- James Preston Allen
By James Preston Allen, Publisher
There’s not a whole lot you can do with a man who doesn’t listen or learn from his mistakes and one who continues talking from a point of ignorance during a time of crisis against overwhelming evidence. Such is this president.
His now daily briefings have become even more irrational than ever and his changing positions and blame-gaming are enough to make your head spin — if you were to take what he says seriously. But how can one not? Oh what I would do for just one opportunity to be a part of the Washington Press Corp and show them just how to ask just the right questions and how not to back down from a bully.
Trump: “Allen,” as he points to me.
Allen: “Mr. Trump, you certainly have now made America great again. In fact, we’re number one in the entire world.”
Allen: “And you’ve done it almost single handedly.”
Trump grins and likes how this sounds initially.
Allen: “We now have the highest rate of COVID-19 infections in the entire world, with more deaths than Italy and China and yet, you and your advisors knew about the possibility of this epidemic weeks, maybe even months, before the rest of us did and you did nothing to prepare for it. Congratulations! Is that how you intended to make America great again?”
Trump: “Well, that’s a nasty question, from a nasty reporter of fake news.”
Allen: “Nasty questions are reserved for particularly nasty idiots who believe they can lie with impunity and get away with it in public.”
The president then explodes in unrestrained blather, he loses his cool on national TV, which only further proves my point. He then storms off the podium ending the press conference early.
The Secret Service swoops in and escorts me out of the White House briefing room, with the advice never to return.
The mainstream media are stunned at how a reporter from a news organization they’ve never heard of had the audacity to stand up to the ridicule of this president. When asked, I respond, “This is something all of you should have done long ago only you all have something to lose by speaking truth to a liar, I don’t!”
For weeks afterwards I become aware that all my movements are being surveilled by agents in dark suits in cars with government plates. I assume they are tapping my phone, email and scrutinizing our reporting. I’m cautiously amused at having some new readers.
It’ll soon be over in November if the election isn’t stolen again and I can only wish that the blind hand of this infection visits the White House in a manner commensurate to the pain that they have inflicted upon the nation.
What happens when people who don’t believe in government govern
Donald Trump is a symptom of an infection worse than the coronavirus.

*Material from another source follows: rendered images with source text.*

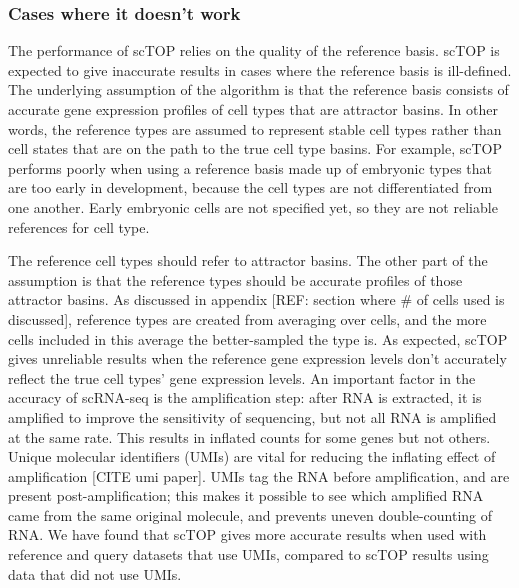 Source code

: \documentclass[aps,superscriptaddress, notitlepage,longbibliography]{revtex4-1}
\begin{document}
\subsubsection{Cases where it doesn't work}\label{failure_cases}
The performance of scTOP relies on the quality of the reference basis. scTOP is expected to give inaccurate results in cases where the reference basis is ill-defined. The underlying assumption of the algorithm is that the reference basis consists of accurate gene expression profiles of cell types that are attractor basins. In other words, the reference types are assumed to represent stable cell types rather than cell states that are on the path to the true cell type basins. For example, scTOP performs poorly when using a reference basis made up of embryonic types that are too early in development, because the cell types are not differentiated from one another. Early embryonic cells are not specified yet, so they are not reliable references for cell type.

The reference cell types should refer to attractor basins. The other part of the assumption is that the reference types should be accurate profiles of those attractor basins. As discussed in appendix [REF: section where \# of cells used is discussed], reference types are created from averaging over cells, and the more cells included in this average the better-sampled the type is. As expected, scTOP gives unreliable results when the reference gene expression levels don't accurately reflect the true cell types' gene expression levels. An important factor in the accuracy of scRNA-seq is the amplification step: after RNA is extracted, it is amplified to improve the sensitivity of sequencing, but not all RNA is amplified at the same rate. This results in inflated counts for some genes but not others. Unique molecular identifiers (UMIs) are vital for reducing the inflating effect of amplification [CITE umi paper]. UMIs tag the RNA before amplification, and are present post-amplification; this makes it possible to see which amplified RNA came from the same original molecule, and prevents uneven double-counting of RNA. We have found that scTOP gives more accurate results when used with reference and query datasets that use UMIs, compared to scTOP results using data that did not use UMIs.


\end{document}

This infection has been spreading since before President Ronald Reagan said “Government is not the solution to our problem … government is the problem,” in his first inaugural speech. That comment seemed to just roll off his tongue like a line from one of his old B-movies, delivered with smooth confidence as if it were a common man’s truth. Sure, no one likes a government that interferes with our liberties up until there’s an epidemic that kills you or your family.

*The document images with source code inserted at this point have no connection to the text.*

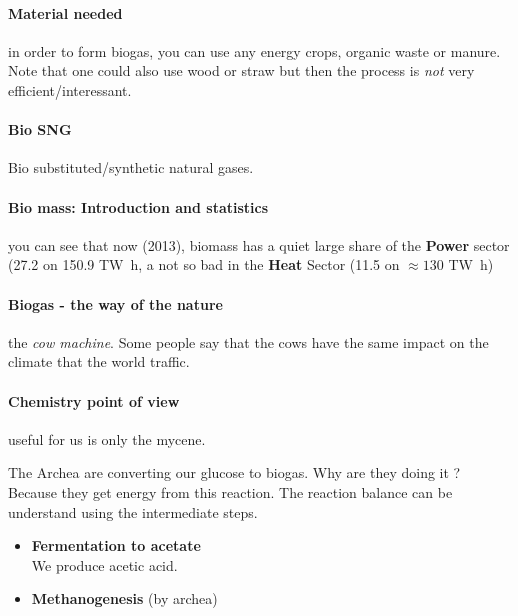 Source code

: \documentclass[10pt,a4paper]{article}
\begin{document}
 \paragraph{Material needed}in order to form biogas, you can use any energy crops, organic waste or manure. Note that one could also use wood or straw but then the process is \emph{not} very efficient/interessant.
 
 \paragraph{Bio SNG}Bio substituted/synthetic natural gases. 
 
 \paragraph{Bio mass: Introduction and statistics}you can see that now (2013), biomass has a quiet large share of the \textbf{Power} sector (27.2 on 150.9 \si{\tera\watt\hour}, a not so bad in the \textbf{Heat} Sector (11.5 on $\approx 130$ \si{\tera\watt\hour})
 
 \paragraph{Biogas - the way of the nature}the \textit{cow machine}. Some people say that the cows have the same impact on the climate that the world traffic.
 
 \paragraph{Chemistry point of view} useful for us is only the mycene.
 
 The Archea are converting our glucose to biogas. Why are they doing it ? Because they get energy from this reaction. The reaction balance can be understand using the intermediate steps.
 
 \begin{itemize}
 \item \textbf{Fermentation to acetate}  \\
 We produce acetic acid.
 \item \textbf{Methanogenesis} (by archea) 
 \end{itemize}
 
\end{document}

The hypocrisy of this common belief was first exposed in how Reagan handled the response to the AIDS virus in the early 1980s. Though the Centers for Disease Control discovered all major routes of disease transmission, including that female partners of AIDS-positive men could be infected, in 1983, the public considered AIDS a gay disease. It was even called the “gay plague” for many years after. And because of this designation and because of Reagan’s religiously anti-homosexual politics, his administration did nothing to prevent the spread of the disease until it was too late to stop it. The best read on this era is a 1987 book, And the Band Played On: Politics, People and the AIDS Epidemic by journalist Randy Shilts. The title is a reference to the musicians on the Titanic, who reputedly kept playing as the ship sank. This is perhaps a bit like the opera singers in Italy singing from their balconies as the COVID-19 pandemic sweeps across their land. Then, as now, America was woefully unprepared to deal with the HIV/AIDS epidemic. Yet, America has ever since the 1940s been researching biochemical warfare agents and defenses to them. And there are a few dozen agencies that have increasingly focused on the science of protecting this country from both biochemical weapons attacks and epidemics. The National Defense Authorization Act of 2016 required high-level officials across the federal government to create a national biodefense strategy together. As a result, in 2018 the National Biodefense Strategy was released by none other than President Donald J. Trump. And yet, this very same administration that has had every opportunity to prepare a response to something like the COVID-19 outbreak but reacts with all the surety of a Keystone Cops episode, all the while deflecting any responsibility for the house burning down. Former Vice President Joe Biden perhaps said it best last January. “The possibility of a pandemic is a challenge Donald Trump is unqualified to handle as president. I remember how Trump sought to stoke fear and stigma during the 2014 Ebola epidemic. He called President Barack Obama a “dope” and “incompetent” and railed against the evidence-based response our administration put in place — which quelled the crisis and saved hundreds of thousands of lives — in favor of reactionary travel bans that would only have made things worse. He advocated abandoning exposed and infected American citizens rather than bringing them home for treatment.”
That is the difference between those who believe government has a role to protect and serve and those who think government should be strangled in the bathwater. Suddenly a national health care plan isn’t so unimaginable anymore.